In fact, what exactly IS this accurate knowledge of the Watchtower believer which motivates a declaration of "the ONLY TRUE" religion?
Two central foundation stones remain from the Russell era which are most troublesome!
1.The actual invisible presence doctrine centering on 1914 and the establishment of Christ's arrival to rule over his enemies.
2. The FDS or doctrine of the "mouthpiece of God" first applied to C.T. Russell and later co-opted disengenuously by Rutherford as:
A. "class" of annointed remnant channeling God's Truth.
B. Rutherford himself without consultation with board members
Neither of the above foundational beliefs can be corroborated in any sane way. This gave impulse to support the shaky insubstantiality with
a long series of failed "ideas" taught for awhile and thoroughly discredited in time.
1. Millions Now Living Will Never Die (connected to an outright prediction of the resurrection of the dead in 1925)
2.Generations teaching (Endlessly used as a "carrot" of proof that Armageddon was closer and closer) finally re-defined into meaningless ness.
3.The wresting away of the Governing Body from the President of the WT in 1972 dissolving summary authority and diluting it into mere votes.
Conclusion
An objective examination of the religion from start to present time reveals some interesting conclusions.
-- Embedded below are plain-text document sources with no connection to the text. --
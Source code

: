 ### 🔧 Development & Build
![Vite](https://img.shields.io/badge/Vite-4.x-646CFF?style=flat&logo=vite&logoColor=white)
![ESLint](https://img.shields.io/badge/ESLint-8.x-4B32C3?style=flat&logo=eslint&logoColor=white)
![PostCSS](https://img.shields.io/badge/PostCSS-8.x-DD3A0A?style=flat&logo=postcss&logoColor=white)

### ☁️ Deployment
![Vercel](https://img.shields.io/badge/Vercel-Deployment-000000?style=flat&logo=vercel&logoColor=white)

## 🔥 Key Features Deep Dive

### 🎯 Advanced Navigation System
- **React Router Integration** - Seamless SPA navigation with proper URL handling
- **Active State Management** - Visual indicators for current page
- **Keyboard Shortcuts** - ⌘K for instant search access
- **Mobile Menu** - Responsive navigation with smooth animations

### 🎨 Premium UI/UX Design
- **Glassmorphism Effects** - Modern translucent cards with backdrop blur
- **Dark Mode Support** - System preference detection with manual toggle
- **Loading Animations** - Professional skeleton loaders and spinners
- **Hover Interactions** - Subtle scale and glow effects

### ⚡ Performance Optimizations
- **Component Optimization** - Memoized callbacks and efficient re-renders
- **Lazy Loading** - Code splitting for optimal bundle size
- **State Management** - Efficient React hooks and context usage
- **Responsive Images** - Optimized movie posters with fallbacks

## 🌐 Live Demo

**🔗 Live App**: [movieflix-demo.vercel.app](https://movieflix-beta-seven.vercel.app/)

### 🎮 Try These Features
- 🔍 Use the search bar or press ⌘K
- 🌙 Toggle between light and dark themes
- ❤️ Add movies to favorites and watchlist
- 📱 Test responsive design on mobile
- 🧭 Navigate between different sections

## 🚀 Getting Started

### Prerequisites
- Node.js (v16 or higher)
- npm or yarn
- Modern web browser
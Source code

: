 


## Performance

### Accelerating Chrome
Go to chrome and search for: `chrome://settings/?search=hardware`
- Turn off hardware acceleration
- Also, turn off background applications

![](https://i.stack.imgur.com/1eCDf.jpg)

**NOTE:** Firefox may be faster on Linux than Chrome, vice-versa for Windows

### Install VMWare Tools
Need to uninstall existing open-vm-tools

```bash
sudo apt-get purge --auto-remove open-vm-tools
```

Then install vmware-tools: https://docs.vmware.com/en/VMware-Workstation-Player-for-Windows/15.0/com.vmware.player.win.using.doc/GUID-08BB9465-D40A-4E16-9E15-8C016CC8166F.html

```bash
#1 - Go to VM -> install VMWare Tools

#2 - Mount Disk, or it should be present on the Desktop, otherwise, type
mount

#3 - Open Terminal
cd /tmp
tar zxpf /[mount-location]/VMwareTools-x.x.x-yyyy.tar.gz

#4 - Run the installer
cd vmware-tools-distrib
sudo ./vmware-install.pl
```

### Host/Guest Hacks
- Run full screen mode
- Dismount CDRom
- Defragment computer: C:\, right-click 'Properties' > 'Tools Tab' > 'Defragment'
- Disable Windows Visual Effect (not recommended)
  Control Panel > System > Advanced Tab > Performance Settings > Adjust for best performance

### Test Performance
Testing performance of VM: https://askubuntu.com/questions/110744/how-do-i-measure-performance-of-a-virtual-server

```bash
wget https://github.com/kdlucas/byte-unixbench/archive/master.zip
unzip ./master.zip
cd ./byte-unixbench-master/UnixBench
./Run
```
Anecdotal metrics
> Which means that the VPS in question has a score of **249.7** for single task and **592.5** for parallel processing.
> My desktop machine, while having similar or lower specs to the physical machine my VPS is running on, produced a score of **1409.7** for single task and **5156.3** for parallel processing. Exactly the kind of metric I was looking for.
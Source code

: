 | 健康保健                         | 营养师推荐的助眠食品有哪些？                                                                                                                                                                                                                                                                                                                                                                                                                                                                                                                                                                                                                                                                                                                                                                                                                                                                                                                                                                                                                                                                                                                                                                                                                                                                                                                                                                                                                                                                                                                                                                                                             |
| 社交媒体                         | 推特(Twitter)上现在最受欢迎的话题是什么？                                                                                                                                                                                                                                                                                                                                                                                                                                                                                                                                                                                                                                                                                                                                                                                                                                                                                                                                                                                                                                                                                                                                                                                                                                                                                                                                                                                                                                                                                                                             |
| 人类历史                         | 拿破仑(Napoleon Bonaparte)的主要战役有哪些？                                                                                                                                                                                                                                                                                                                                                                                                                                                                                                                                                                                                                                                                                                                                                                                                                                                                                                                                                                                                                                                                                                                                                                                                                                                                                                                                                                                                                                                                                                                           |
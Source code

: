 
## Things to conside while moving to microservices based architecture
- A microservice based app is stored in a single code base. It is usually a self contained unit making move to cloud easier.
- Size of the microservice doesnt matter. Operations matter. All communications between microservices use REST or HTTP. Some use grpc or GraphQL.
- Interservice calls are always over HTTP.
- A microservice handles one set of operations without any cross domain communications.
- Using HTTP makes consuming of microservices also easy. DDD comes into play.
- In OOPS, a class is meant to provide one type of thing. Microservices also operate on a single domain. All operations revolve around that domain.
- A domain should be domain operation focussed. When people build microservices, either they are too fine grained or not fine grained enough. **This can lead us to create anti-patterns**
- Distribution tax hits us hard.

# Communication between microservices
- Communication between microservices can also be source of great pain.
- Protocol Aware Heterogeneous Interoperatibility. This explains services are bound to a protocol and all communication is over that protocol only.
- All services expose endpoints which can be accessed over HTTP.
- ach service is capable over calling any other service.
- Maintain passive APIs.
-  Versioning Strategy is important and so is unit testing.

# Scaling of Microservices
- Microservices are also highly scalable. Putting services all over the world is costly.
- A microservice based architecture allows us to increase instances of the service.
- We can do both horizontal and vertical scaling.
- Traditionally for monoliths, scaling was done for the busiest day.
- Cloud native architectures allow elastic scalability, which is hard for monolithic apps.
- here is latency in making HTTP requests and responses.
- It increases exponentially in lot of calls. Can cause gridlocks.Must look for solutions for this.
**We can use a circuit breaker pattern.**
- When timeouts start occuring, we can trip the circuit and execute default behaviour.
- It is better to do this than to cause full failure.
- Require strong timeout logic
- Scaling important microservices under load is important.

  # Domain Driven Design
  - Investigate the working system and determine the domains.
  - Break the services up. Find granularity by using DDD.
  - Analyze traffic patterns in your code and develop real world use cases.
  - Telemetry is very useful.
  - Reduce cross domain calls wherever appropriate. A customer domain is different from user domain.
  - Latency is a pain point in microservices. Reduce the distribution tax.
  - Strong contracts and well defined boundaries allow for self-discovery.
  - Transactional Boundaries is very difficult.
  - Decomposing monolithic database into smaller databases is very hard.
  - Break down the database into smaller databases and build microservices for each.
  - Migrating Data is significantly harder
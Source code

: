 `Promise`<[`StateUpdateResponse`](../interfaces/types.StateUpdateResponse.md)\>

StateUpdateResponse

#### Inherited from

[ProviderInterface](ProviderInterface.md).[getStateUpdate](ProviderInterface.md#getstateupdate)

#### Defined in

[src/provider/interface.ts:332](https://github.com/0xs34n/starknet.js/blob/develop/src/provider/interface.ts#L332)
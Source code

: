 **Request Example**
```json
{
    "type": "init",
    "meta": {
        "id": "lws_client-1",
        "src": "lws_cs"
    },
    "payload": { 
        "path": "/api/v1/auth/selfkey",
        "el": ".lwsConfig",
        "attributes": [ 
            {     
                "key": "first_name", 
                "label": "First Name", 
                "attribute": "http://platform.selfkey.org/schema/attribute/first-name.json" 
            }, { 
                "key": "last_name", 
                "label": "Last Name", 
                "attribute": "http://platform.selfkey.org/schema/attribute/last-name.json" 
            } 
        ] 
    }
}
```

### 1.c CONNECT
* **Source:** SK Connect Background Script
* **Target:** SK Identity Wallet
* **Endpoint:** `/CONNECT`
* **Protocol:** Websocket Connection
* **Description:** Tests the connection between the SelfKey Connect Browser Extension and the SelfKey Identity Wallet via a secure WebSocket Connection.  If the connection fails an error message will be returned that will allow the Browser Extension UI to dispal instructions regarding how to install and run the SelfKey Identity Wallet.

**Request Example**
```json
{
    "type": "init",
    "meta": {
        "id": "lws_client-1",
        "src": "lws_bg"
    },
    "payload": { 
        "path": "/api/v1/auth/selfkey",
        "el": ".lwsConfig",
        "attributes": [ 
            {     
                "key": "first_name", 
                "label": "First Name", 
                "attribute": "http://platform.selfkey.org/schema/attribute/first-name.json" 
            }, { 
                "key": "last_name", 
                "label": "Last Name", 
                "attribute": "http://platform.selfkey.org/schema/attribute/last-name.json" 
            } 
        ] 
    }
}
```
1. The rise of Adventism in America gained prominence under the GREAT DISAPPOINTMENT of William Miller's chronology.
2. Straggler believers held on to notions of predicting the 2nd Coming of Christ
3.Leaders in Adventism won wealthy C.T.Russell over to their charts, doctrines and proofs of an invisible Jesus arrival in 1874
4.Russell threw his money into publishing his "warning" that 1914 would be the end of the world.
5.Rutherford nursed support from Russell's true followers until he consolidated his own power
6.Rutherford and subsequent President Knorr milked the chronology and "mouthpiece" doctrines to manipulate millions of true believers.
7.The JW's have discredited themselves as prophets to the point they imploded into a mind control cult fighting paranoia.